La fronde des députés LR

Retailleau a provoqué une nouvelle crise ministérielle dont Lecornu n’avait pas besoin. Mais dans son camp, la décision de Retailleau n’est pas aussi appréciée. Car la volte-face a entrainé une très sérieuse crise qui menace tout le monde, surtout quand la question de l’accès au RN aux commandes est à nouveau posée. Surtout de la part de ceux qui, initialement, étaient hostiles à une participation au Gouvernement, comme Wauquiez. Le mardi, une autre réunion se tient chez Les Républicains. Toujours en visioconférence. Les députés LR mettent violemment en cause le choix de Retailleau et même certaines personnalités du parti à qui l’on reproche ne pas avoir d’assise électorale solide. Pour les députés, le danger est patent : leur mode de scrutin les exposerait si jamais une dissolution survenait. Ils ne veulent pas faire les frais du rejet de Macron. À défaut du socle commun devenu gazeux par la force des choses, c’est bien son propre socle électoral que l’on craint de voir disparaître : celui des électeurs qui votent – de moins en moins pour vous. Or depuis 2017, il n’a cessé de diminuer. Le groupe LR de l’Assemblée nationale est ainsi passé de 101 députés à 50 en l’espace de 8 ans. Non seulement les intéressés souhaitent que le parti participe encore à l’exécutif, mais ils sont même prêts à suspendre la réforme des retraites, le seul « acquis » du deuxième quinquennat Macron. Ils acceptent des « concessions énormes au PS pour éviter la censure », dixit le député des Hauts-de-Seine Jean-Didier Berger. Bref de se rapprocher de la « focale » de gauche ou de centre-gauche qui pèse sur la composition du nouveau Gouvernement. Ce qui ne manque pas de piquant, alors qu’on reprochait à Retailleau de trop ménager un bloc central qui rassemblait des personnalités de gauche. La crise ne se termine pas pour autant et continue à révéler les fractures d’un parti dont le clivage oppose non les militants entre eux, mais les députés aux sénateurs. Le samedi 11 octobre dernier, une réunion du Bureau politique du parti se tient. Elle est tout aussi houleuse et les intervenants ne s’épargnent pas les insultes… Finalement, les membres du bureau politique sont d’accord sur un soutien « texte par texte » au Gouvernement, mais en excluant toute participation à icelui. Pas question de se renier, tout en reconnaissant qu’il y a le malaise.

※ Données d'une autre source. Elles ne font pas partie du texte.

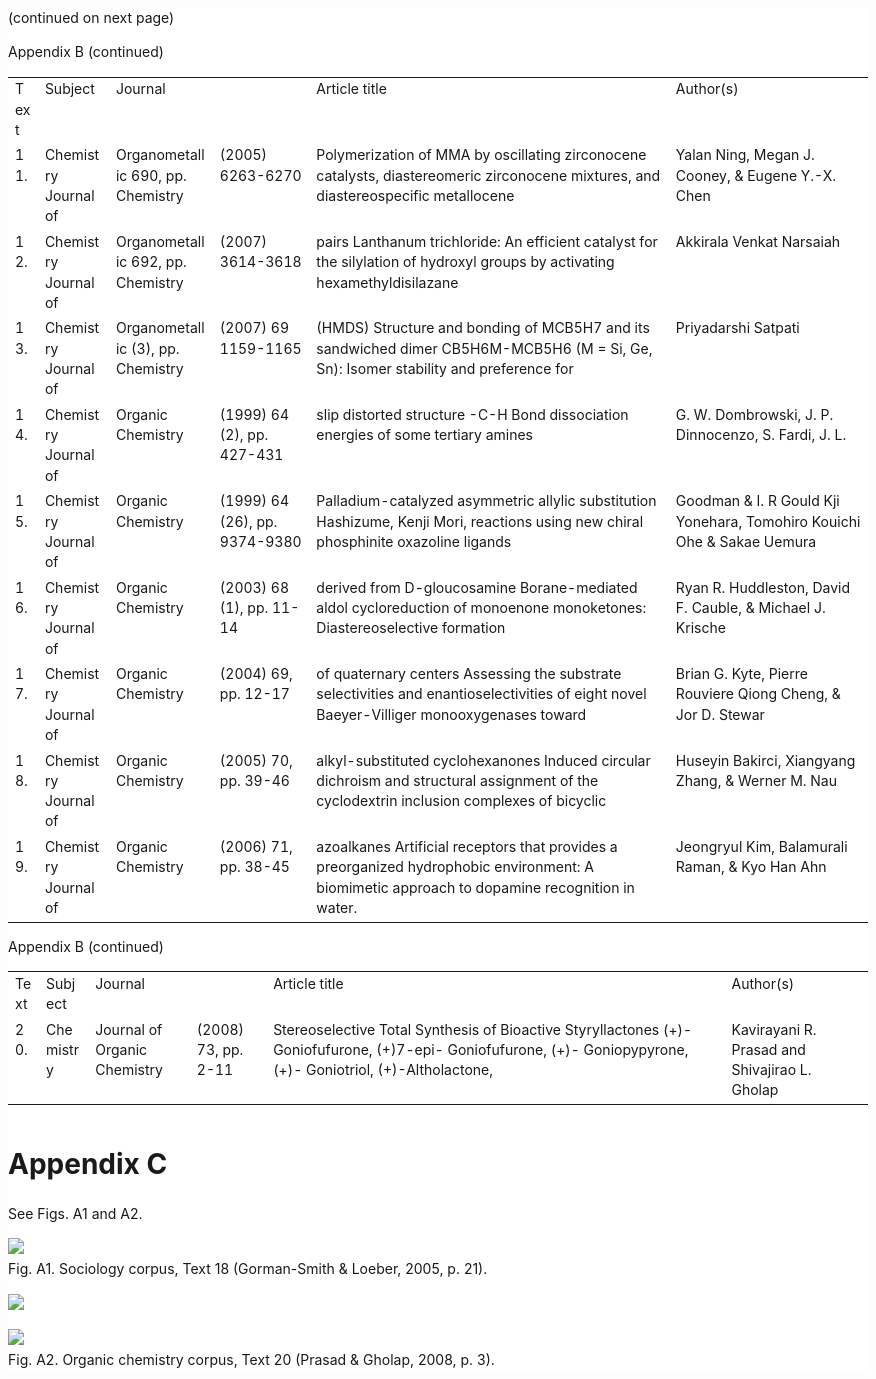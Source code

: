 (continued on next page)

Appendix B (continued)   

<html><body><table><tr><td>Text</td><td>Subject</td><td> Journal</td><td></td><td>Article title</td><td>Author(s)</td></tr><tr><td>11.</td><td>Chemistry Journal of</td><td>Organometallic 690, pp. Chemistry</td><td>(2005) 6263-6270</td><td>Polymerization of MMA by oscillating zirconocene catalysts, diastereomeric zirconocene mixtures, and diastereospecific metallocene</td><td>Yalan Ning, Megan J. Cooney, &amp; Eugene Y.-X. Chen</td></tr><tr><td>12.</td><td>Chemistry Journal of</td><td>Organometallic 692, pp. Chemistry</td><td>(2007) 3614-3618</td><td>pairs Lanthanum trichloride: An efficient catalyst for the silylation of hydroxyl groups by activating hexamethyldisilazane</td><td>Akkirala Venkat Narsaiah</td></tr><tr><td>13.</td><td>Chemistry Journal of</td><td>Organometallic (3), pp. Chemistry</td><td>(2007) 69 1159-1165</td><td>(HMDS) Structure and bonding of MCB5H7 and its sandwiched dimer CB5H6M-MCB5H6 (M = Si, Ge, Sn): Isomer stability and preference for</td><td>Priyadarshi Satpati</td></tr><tr><td>14.</td><td>Chemistry Journal of</td><td>Organic Chemistry</td><td>(1999) 64 (2), pp. 427-431</td><td>slip distorted structure -C-H Bond dissociation energies of some tertiary amines</td><td>G. W. Dombrowski, J. P. Dinnocenzo, S. Fardi, J. L.</td></tr><tr><td>15.</td><td>Chemistry Journal of</td><td>Organic Chemistry</td><td>(1999) 64 (26), pp. 9374-9380</td><td>Palladium-catalyzed asymmetric allylic substitution  Hashizume, Kenji Mori, reactions using new chiral phosphinite oxazoline ligands</td><td>Goodman &amp; I. R Gould Kji Yonehara, Tomohiro Kouichi Ohe &amp; Sakae Uemura</td></tr><tr><td>16.</td><td>Chemistry Journal of</td><td>Organic Chemistry</td><td>(2003) 68 (1), pp. 11-14</td><td>derived from D-gloucosamine Borane-mediated aldol cycloreduction of monoenone monoketones: Diastereoselective formation</td><td>Ryan R. Huddleston, David F. Cauble, &amp; Michael J. Krische</td></tr><tr><td>17.</td><td>Chemistry Journal of</td><td>Organic Chemistry</td><td>(2004) 69, pp. 12-17</td><td>of quaternary centers Assessing the substrate selectivities and enantioselectivities of eight novel Baeyer-Villiger monooxygenases toward</td><td>Brian G. Kyte, Pierre Rouviere Qiong Cheng, &amp; Jor D. Stewar</td></tr><tr><td>18.</td><td>Chemistry Journal of</td><td>Organic Chemistry</td><td>(2005) 70, pp. 39-46</td><td>alkyl-substituted cyclohexanones Induced circular dichroism and structural assignment of the cyclodextrin inclusion complexes of bicyclic</td><td>Huseyin Bakirci, Xiangyang Zhang, &amp; Werner M. Nau</td></tr><tr><td>19.</td><td>Chemistry Journal of</td><td>Organic Chemistry</td><td>(2006) 71, pp. 38-45</td><td>azoalkanes Artificial receptors that provides a preorganized hydrophobic environment: A biomimetic approach to dopamine recognition in water.</td><td>Jeongryul Kim, Balamurali Raman, &amp; Kyo Han Ahn</td></tr></table></body></html>

Appendix B (continued)   

<html><body><table><tr><td>Text</td><td>Subject</td><td> Journal</td><td></td><td>Article title</td><td>Author(s)</td></tr><tr><td>20.</td><td>Chemistry</td><td>Journal of Organic Chemistry</td><td>(2008) 73, pp. 2-11</td><td>Stereoselective Total Synthesis of Bioactive Styryllactones (+)-Goniofufurone, (+)7-epi- Goniofufurone, (+)- Goniopypyrone, (+)- Goniotriol, (+)-Altholactone,</td><td>Kavirayani R. Prasad and Shivajirao L. Gholap</td></tr></table></body></html>

# Appendix C

See Figs. A1 and A2.

![](img/486a1765e47a4730f1aaea52494518715b3ff07e24401872bd0332d02837c810.jpg)  
Fig. A1. Sociology corpus, Text 18 (Gorman-Smith & Loeber, 2005, p. 21).

![](img/0305769166d8e0b98a8217d366b966adf80ce832d142ccb9fad5d01f014a9a87.jpg)

![](img/c824642152d160e4fd14c971bc3ba3dfa262e6015a6d5e17d77aff47807e1b7e.jpg)  
Fig. A2. Organic chemistry corpus, Text 20 (Prasad & Gholap, 2008, p. 3).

Les Républicains victimes d’eux-mêmes

De quoi auront été victimes Les Républicains ? De beaucoup de choses, mais dont l’accumulation s’est révélée fatale. On peut les résumer brièvement : d’un jeu partisan mal assumé, du désir de ne pas abimer des carrières fragiles et de ménager l’avenir, quitte à adopter plusieurs positions contradictoires, en si peu de temps, voire au même moment. Mais allons plus loin dans les détails. Ils ont été victimes de cette loi d’airain des coalitions où les petits partis imposent leurs exigences en oubliant qu’ils ne pèsent plus grand-chose dans l’électorat et dans l’opinion publique, alors qu’ils se croient tout-puissants. On avait déjà vu ça sous la IVe république. De l’illisibilité des positions des uns et des autres au point que l’on ne sait plus qui a dit quoi à tel moment. Comment ainsi expliquer les volte-faces de Laurent Wauquiez qui, dans cette crise, s’est révélé plus insincère que jamais ? Quant à Bruno Retailleau, le grand écart entre sa prophétie sur la fin du macronisme et sa volonté de ne pas abandonner son poste ministériel l’a conduit à être plus que tiraillé : écartelé. Il a été le théoricien de la fin obligée d’Emmanuel Macron tout en étant le praticien plus ou moins retors des compromissions gouvernementales. Il n’y eut pas de calculs personnels chez les uns et des convictions sincères chez les autres : il y eut tout cela à la fois. Les Républicains ont été victimes de leur narratif démenti par la réalité. Ils auront pâti de cette croyance au « grand retour » à avant 2017, contredite par une situation politique compliquée sur fond de France éclatée. Ils auront maintenu la fiction d’une France politiquement bipolaire opposant la droite à la gauche, clivage qui a pourtant cessé d’être structurant. LR a cru qu’avoir été un gros parti sous les précédentes présidences de la République constituait une garantie durable : il a juste constaté qu’on lui vouait de l’intérêt à cause de ses députés. LR aura confondu la fenêtre de tir née en juillet 2024 avec une réconciliation, oubliant qu’un macronisme agonisant ne pouvant s’ouvrir sur la gauche devait le faire sur la droite. LR a donc été victime de plusieurs facteurs. Mais à force de revirements et de dénégations, le parti a foncé dans le mur. Sans rémission, ni échappatoire possible.

 

Illustration : Les demi-habiles.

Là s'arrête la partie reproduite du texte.